Segment Start: The records

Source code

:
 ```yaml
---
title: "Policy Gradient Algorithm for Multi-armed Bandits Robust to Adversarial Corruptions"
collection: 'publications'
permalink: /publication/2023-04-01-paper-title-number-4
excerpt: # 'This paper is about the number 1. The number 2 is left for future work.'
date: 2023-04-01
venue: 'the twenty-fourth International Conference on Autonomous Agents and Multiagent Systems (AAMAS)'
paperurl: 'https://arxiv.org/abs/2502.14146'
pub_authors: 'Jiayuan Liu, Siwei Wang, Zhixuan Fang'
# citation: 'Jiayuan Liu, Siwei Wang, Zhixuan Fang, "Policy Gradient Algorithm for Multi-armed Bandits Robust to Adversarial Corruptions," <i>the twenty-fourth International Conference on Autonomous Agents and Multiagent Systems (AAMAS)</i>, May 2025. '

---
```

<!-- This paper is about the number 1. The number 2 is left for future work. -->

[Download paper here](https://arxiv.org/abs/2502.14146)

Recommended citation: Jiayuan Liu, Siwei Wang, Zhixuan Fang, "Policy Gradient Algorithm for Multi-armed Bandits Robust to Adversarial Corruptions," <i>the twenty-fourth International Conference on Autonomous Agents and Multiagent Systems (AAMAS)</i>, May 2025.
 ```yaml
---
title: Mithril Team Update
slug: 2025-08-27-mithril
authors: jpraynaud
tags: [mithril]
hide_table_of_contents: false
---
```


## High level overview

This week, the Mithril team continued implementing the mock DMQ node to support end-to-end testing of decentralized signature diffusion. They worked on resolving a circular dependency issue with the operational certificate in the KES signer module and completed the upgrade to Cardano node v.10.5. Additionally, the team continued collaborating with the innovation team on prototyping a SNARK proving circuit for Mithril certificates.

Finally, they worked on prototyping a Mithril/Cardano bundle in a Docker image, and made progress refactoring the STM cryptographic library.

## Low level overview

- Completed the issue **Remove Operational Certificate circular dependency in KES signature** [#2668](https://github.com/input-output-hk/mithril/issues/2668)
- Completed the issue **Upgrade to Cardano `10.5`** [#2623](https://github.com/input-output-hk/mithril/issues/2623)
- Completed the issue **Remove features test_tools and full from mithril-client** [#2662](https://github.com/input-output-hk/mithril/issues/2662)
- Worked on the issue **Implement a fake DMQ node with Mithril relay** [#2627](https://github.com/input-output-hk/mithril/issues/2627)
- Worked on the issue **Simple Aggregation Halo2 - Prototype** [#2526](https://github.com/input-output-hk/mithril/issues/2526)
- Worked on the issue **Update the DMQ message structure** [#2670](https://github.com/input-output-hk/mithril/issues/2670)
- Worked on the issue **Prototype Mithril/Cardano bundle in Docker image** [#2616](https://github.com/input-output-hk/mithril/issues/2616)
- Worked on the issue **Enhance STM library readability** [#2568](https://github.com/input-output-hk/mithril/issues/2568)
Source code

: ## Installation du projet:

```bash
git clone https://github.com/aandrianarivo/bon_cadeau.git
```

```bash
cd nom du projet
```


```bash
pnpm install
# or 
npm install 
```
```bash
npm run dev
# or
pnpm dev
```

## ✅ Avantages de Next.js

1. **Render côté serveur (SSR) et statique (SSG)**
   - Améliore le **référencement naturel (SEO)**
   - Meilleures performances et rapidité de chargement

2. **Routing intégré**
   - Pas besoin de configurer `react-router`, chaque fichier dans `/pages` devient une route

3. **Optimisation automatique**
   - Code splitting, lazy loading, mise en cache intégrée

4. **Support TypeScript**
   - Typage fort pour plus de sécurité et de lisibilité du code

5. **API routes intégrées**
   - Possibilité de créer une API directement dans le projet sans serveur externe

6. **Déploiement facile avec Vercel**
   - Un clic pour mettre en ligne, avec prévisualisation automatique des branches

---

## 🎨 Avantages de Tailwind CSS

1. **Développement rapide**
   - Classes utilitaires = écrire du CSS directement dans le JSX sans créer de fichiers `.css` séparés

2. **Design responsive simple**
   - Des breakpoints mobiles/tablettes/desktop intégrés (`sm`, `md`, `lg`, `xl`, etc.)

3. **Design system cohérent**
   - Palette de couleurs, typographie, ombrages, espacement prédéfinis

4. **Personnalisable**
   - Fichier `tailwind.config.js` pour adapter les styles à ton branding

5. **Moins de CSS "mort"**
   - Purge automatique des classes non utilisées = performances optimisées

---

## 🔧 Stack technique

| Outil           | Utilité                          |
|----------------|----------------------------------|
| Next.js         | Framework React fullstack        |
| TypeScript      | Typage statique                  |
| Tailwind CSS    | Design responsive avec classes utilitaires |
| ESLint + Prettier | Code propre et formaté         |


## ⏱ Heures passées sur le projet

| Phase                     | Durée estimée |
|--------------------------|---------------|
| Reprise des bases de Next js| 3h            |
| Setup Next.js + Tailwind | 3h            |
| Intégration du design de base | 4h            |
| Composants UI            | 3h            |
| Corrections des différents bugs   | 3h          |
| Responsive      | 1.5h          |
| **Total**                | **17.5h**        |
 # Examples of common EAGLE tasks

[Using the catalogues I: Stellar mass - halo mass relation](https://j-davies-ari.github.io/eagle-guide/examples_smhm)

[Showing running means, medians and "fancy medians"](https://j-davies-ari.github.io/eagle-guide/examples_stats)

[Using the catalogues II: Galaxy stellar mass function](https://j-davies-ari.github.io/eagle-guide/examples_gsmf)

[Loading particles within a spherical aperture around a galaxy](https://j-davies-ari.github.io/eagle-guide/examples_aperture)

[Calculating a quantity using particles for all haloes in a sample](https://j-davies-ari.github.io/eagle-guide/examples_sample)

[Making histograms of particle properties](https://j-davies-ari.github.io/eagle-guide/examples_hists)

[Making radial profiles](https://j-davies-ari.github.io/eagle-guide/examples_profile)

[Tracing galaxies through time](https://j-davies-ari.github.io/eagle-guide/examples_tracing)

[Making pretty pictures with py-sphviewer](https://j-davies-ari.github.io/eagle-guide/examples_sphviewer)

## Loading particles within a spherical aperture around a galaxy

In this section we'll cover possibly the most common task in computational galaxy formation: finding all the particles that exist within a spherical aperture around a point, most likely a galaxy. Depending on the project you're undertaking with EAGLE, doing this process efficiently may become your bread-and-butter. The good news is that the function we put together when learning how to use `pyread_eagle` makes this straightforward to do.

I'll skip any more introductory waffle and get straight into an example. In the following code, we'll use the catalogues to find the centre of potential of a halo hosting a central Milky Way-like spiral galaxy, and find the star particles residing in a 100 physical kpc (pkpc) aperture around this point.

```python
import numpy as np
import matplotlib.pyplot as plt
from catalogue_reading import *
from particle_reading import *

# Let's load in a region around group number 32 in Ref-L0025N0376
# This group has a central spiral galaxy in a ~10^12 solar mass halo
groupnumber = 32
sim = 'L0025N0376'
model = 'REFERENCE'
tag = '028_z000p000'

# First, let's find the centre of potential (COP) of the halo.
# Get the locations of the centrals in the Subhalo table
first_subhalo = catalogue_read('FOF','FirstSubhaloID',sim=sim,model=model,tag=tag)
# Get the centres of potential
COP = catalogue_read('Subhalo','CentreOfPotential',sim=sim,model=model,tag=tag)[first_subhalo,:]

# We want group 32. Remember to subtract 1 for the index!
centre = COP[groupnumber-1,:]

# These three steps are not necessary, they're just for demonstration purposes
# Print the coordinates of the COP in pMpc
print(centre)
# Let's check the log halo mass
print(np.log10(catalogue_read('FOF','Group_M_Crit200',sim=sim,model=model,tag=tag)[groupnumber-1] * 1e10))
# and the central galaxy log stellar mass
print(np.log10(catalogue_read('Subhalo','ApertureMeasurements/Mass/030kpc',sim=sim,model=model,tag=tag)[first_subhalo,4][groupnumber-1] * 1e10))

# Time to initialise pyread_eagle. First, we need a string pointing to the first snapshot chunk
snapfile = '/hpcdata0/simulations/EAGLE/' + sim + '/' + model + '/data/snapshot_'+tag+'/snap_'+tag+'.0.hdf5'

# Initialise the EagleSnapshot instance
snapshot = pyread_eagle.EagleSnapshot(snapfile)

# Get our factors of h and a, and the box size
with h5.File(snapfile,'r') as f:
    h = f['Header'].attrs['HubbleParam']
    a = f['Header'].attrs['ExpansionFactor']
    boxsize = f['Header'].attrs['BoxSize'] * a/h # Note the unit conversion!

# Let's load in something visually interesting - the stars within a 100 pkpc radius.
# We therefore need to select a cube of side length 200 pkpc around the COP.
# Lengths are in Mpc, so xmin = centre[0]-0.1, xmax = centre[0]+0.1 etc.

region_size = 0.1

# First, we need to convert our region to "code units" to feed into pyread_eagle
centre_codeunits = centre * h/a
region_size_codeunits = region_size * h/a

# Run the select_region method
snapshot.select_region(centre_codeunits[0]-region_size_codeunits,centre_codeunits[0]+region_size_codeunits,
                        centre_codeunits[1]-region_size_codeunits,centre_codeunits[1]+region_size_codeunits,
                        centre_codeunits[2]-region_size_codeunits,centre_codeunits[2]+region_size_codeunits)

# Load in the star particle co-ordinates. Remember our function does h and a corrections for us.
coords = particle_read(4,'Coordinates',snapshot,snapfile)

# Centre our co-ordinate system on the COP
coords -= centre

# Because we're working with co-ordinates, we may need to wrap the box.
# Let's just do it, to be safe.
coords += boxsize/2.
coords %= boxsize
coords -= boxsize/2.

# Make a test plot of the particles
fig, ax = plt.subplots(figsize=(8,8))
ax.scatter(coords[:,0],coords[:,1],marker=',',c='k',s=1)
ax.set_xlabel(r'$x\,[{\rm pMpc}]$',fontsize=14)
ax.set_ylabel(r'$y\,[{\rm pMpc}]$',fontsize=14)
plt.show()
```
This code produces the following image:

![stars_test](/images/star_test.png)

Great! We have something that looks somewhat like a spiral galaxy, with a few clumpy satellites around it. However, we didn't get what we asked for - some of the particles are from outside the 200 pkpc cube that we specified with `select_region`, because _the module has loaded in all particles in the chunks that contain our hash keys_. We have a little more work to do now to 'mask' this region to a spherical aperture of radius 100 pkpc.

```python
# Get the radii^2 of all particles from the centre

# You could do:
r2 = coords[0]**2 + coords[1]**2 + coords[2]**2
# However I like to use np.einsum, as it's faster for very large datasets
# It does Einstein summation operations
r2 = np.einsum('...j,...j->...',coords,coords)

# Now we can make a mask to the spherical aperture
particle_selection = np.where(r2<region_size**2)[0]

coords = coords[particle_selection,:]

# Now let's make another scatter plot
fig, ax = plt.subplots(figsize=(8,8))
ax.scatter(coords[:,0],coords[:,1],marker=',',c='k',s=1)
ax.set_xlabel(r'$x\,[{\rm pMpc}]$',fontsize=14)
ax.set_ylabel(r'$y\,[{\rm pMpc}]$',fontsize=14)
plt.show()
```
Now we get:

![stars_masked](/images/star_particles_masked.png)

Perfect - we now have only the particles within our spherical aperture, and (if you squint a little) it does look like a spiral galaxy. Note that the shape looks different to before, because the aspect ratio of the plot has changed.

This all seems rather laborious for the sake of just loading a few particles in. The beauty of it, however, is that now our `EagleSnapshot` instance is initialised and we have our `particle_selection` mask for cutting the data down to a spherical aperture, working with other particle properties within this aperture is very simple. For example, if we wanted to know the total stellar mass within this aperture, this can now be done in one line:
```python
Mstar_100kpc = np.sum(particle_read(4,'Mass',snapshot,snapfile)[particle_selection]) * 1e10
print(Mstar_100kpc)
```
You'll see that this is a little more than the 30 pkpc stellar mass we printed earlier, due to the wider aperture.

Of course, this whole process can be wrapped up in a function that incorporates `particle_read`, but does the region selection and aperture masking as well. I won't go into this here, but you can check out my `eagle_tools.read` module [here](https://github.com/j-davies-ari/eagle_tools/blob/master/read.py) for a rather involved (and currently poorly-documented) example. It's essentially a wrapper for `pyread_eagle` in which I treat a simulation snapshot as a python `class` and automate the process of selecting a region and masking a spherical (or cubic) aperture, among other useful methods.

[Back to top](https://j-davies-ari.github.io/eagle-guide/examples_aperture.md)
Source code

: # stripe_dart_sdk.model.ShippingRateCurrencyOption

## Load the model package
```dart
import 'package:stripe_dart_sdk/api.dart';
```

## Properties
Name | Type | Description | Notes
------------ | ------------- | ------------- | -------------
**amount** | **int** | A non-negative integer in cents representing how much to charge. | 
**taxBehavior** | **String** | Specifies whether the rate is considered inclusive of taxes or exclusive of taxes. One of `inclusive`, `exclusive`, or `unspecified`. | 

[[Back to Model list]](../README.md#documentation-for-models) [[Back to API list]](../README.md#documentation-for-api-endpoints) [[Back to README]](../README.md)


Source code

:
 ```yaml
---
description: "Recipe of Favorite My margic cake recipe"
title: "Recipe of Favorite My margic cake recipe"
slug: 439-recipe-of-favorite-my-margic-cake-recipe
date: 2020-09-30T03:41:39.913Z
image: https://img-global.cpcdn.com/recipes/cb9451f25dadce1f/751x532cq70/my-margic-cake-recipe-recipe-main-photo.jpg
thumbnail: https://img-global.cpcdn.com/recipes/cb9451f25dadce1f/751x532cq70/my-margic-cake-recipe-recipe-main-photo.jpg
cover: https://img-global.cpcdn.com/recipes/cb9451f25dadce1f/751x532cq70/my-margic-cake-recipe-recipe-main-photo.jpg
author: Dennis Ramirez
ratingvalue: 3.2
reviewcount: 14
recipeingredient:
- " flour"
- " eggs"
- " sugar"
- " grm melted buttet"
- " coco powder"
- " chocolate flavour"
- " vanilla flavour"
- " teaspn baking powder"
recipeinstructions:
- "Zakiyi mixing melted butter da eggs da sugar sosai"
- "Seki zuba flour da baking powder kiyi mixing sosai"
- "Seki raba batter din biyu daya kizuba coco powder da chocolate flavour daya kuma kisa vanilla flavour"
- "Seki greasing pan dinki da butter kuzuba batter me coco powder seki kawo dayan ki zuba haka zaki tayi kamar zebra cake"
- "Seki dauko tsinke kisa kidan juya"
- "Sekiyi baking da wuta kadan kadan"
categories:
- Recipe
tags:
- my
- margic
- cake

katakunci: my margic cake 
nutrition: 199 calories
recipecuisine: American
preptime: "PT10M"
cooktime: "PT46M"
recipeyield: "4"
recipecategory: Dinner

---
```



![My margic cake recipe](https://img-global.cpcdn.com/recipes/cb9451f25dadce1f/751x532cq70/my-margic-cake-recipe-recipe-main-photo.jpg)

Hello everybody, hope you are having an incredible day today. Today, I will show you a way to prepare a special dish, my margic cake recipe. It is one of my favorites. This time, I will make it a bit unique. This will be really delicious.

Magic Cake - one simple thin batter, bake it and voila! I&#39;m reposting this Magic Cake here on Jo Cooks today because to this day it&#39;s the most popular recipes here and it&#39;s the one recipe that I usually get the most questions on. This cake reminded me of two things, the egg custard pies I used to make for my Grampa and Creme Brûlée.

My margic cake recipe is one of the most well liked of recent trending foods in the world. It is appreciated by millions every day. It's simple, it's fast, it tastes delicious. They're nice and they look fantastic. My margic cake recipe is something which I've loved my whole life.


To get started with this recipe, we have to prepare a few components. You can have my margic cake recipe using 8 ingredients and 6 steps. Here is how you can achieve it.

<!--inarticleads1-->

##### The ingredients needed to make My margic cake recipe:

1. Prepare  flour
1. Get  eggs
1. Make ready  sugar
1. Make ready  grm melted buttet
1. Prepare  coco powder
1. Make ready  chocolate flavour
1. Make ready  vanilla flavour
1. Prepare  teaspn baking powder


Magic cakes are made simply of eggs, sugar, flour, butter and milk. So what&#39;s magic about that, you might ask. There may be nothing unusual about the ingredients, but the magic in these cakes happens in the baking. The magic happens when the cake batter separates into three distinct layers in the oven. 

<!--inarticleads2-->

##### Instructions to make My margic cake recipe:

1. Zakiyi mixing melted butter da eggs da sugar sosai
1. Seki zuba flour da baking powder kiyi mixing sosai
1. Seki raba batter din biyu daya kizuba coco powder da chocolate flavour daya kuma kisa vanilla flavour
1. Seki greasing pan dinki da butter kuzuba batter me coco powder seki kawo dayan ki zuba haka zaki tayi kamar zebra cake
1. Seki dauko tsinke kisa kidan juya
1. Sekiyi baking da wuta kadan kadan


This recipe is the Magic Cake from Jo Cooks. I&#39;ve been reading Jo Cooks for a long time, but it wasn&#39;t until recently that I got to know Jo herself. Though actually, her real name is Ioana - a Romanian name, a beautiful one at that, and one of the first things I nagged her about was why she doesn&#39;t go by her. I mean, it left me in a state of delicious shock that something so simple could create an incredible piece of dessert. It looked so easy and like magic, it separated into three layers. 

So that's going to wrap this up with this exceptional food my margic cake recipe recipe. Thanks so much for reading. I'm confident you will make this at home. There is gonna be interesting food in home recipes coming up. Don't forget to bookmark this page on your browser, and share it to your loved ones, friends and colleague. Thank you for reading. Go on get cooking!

Segment End: The records

* Task details *
Scan the lines above for "5. **Moins de" and for "## ⏱ Heures passées sur le projet". Repeat exactly the line holding each of them and every line in between.

* Answer to this task *
5. **Moins de CSS "mort"**
   - Purge automatique des classes non utilisées = performances optimisées

---

## 🔧 Stack technique

| Outil           | Utilité                          |
|----------------|----------------------------------|
| Next.js         | Framework React fullstack        |
| TypeScript      | Typage statique                  |
| Tailwind CSS    | Design responsive avec classes utilitaires |
| ESLint + Prettier | Code propre et formaté         |


## ⏱ Heures passées sur le projet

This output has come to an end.